§ **Data shown**:
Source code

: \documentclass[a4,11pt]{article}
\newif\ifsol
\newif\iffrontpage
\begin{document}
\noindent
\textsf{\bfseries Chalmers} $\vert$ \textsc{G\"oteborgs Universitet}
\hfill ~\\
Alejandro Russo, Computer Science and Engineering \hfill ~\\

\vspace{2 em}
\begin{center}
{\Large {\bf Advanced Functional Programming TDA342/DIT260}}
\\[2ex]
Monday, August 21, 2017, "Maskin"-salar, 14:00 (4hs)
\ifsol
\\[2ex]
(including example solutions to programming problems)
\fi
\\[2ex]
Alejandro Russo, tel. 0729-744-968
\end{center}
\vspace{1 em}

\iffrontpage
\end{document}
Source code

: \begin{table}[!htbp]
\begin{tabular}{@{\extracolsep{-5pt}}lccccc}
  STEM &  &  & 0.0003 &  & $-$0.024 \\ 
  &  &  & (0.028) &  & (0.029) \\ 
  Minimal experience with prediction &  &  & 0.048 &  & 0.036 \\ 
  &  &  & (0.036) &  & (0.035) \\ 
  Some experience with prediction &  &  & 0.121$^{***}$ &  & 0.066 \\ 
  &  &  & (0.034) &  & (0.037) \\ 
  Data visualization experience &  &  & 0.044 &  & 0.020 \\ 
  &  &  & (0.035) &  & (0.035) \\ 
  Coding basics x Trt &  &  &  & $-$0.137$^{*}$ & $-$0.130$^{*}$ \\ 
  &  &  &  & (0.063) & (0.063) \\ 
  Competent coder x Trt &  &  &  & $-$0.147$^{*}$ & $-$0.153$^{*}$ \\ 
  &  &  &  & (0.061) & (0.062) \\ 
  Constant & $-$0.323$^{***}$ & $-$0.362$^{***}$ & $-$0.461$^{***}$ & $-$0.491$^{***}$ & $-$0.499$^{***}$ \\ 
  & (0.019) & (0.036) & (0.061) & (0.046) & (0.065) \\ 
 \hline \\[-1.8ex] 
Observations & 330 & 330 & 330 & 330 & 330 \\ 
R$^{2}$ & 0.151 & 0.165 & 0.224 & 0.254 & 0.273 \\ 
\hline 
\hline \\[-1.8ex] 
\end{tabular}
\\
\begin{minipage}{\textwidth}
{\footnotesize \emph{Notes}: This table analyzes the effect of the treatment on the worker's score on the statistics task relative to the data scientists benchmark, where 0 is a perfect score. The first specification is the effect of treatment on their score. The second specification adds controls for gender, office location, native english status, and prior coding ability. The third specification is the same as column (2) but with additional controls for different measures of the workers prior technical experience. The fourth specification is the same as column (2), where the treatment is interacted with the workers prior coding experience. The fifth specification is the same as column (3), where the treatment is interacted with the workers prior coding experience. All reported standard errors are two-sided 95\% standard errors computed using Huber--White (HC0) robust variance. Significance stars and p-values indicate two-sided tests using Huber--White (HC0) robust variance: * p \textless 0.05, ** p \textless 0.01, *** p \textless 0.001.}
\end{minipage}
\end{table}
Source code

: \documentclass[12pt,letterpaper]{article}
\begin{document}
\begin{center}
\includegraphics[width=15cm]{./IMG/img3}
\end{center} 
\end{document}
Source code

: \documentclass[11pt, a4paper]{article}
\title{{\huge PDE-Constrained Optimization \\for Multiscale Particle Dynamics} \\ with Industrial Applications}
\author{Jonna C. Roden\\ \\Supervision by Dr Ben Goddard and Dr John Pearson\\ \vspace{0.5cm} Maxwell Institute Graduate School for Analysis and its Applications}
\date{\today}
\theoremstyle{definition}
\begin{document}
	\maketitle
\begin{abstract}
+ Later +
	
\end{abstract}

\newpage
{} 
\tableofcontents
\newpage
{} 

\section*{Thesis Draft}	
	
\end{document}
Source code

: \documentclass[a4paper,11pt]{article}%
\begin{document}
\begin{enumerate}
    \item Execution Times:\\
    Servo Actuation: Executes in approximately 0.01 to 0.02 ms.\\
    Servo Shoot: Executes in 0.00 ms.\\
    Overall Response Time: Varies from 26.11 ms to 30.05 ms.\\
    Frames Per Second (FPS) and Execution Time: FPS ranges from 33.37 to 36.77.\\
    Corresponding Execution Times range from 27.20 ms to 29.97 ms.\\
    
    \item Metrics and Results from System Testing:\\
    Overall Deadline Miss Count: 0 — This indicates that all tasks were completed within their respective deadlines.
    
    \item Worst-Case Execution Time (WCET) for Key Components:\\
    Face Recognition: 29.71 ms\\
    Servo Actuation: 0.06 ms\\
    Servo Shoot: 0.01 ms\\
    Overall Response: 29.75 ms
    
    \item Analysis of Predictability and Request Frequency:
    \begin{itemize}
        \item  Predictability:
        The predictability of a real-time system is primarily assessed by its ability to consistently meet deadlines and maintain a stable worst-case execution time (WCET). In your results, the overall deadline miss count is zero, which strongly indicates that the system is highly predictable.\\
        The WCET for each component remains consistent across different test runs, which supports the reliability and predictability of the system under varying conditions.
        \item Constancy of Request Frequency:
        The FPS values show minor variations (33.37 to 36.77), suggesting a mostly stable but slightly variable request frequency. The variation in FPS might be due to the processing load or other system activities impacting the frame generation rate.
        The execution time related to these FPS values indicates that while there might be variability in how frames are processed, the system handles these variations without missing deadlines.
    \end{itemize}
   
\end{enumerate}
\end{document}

§ **Directions for this task**: How many of the lines above contain the string "hfill"? Give the number only.

§ **Output of the task**: 2